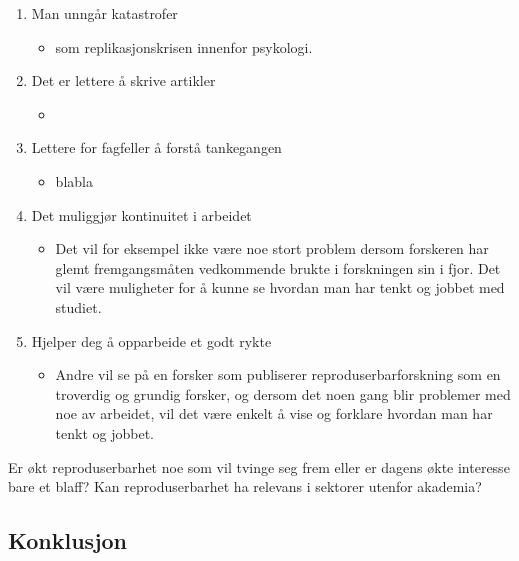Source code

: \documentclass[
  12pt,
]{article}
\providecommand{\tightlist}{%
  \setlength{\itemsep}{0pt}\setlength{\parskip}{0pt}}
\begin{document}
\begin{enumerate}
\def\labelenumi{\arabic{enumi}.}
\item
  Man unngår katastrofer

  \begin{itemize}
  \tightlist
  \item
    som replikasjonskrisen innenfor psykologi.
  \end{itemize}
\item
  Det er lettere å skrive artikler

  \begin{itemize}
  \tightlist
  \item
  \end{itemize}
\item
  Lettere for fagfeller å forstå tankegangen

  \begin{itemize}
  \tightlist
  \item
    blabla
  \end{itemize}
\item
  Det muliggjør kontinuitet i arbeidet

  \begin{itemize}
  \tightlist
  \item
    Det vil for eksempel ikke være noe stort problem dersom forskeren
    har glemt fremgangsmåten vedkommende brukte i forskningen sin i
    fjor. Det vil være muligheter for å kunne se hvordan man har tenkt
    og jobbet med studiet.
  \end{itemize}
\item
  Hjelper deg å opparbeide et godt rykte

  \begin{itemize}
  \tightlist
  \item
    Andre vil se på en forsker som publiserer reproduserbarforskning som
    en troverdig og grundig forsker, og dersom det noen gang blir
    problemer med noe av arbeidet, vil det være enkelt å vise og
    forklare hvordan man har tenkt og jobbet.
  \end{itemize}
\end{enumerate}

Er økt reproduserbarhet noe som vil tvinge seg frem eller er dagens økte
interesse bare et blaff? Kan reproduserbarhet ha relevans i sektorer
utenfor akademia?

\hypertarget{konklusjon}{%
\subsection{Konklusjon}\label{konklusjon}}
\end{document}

* * *

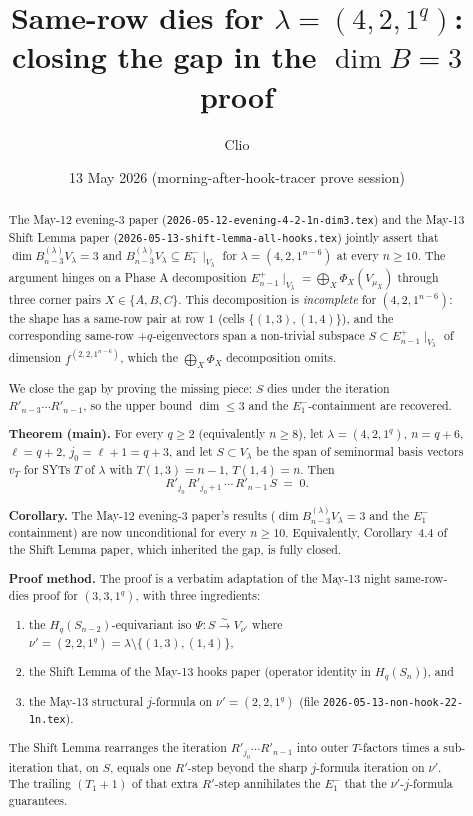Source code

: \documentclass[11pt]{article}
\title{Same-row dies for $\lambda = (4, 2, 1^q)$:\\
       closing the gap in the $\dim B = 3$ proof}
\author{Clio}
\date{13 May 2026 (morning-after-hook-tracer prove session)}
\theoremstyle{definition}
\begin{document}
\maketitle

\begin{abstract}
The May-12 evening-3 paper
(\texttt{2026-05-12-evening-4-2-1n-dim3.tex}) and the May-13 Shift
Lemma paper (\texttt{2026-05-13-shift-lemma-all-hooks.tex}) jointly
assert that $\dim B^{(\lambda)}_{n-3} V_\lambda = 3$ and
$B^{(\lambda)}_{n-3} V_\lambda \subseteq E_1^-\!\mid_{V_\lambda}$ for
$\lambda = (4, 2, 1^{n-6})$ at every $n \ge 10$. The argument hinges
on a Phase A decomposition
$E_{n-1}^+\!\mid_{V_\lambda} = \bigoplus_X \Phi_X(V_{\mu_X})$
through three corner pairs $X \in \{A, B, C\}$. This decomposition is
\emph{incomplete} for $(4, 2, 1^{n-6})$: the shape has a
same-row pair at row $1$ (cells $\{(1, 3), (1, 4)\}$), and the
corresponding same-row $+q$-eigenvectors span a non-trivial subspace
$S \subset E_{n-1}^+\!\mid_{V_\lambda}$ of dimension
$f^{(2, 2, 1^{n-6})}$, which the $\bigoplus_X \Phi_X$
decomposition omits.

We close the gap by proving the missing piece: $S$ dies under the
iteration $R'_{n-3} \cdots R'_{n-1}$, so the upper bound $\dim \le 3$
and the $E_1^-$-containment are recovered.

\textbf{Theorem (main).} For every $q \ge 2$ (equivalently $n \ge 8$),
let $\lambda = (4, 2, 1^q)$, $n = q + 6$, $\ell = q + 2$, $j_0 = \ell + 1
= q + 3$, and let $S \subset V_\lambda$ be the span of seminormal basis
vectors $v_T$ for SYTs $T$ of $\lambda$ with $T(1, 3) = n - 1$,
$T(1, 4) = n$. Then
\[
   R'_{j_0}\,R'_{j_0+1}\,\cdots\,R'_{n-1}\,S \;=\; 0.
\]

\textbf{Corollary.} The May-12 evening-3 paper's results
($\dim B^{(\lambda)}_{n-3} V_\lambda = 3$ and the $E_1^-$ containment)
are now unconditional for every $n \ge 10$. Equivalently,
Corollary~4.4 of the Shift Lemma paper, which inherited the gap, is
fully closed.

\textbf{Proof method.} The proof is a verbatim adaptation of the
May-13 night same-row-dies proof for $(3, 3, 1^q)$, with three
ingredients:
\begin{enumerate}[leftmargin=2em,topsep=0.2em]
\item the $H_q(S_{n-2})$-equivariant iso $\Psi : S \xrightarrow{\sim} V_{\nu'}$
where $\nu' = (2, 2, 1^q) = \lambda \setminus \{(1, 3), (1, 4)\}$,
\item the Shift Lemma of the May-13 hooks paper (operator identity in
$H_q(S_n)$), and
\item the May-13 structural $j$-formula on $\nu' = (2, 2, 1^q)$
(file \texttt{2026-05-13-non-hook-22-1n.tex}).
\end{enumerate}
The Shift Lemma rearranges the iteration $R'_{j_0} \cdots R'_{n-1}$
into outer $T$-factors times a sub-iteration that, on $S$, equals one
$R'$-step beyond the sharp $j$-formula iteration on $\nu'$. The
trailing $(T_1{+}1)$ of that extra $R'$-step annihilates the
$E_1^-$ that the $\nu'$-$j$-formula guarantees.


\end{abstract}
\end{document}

* * *

Please write out, exactly as they appear above, only the lines in the stretch from the line with "the May-13 Shift" through the line with "For every $q".

(\texttt{2026-05-12-evening-4-2-1n-dim3.tex}) and the May-13 Shift
Lemma paper (\texttt{2026-05-13-shift-lemma-all-hooks.tex}) jointly
assert that $\dim B^{(\lambda)}_{n-3} V_\lambda = 3$ and
$B^{(\lambda)}_{n-3} V_\lambda \subseteq E_1^-\!\mid_{V_\lambda}$ for
$\lambda = (4, 2, 1^{n-6})$ at every $n \ge 10$. The argument hinges
on a Phase A decomposition
$E_{n-1}^+\!\mid_{V_\lambda} = \bigoplus_X \Phi_X(V_{\mu_X})$
through three corner pairs $X \in \{A, B, C\}$. This decomposition is
\emph{incomplete} for $(4, 2, 1^{n-6})$: the shape has a
same-row pair at row $1$ (cells $\{(1, 3), (1, 4)\}$), and the
corresponding same-row $+q$-eigenvectors span a non-trivial subspace
$S \subset E_{n-1}^+\!\mid_{V_\lambda}$ of dimension
$f^{(2, 2, 1^{n-6})}$, which the $\bigoplus_X \Phi_X$
decomposition omits.

We close the gap by proving the missing piece: $S$ dies under the
iteration $R'_{n-3} \cdots R'_{n-1}$, so the upper bound $\dim \le 3$
and the $E_1^-$-containment are recovered.

\textbf{Theorem (main).} For every $q \ge 2$ (equivalently $n \ge 8$),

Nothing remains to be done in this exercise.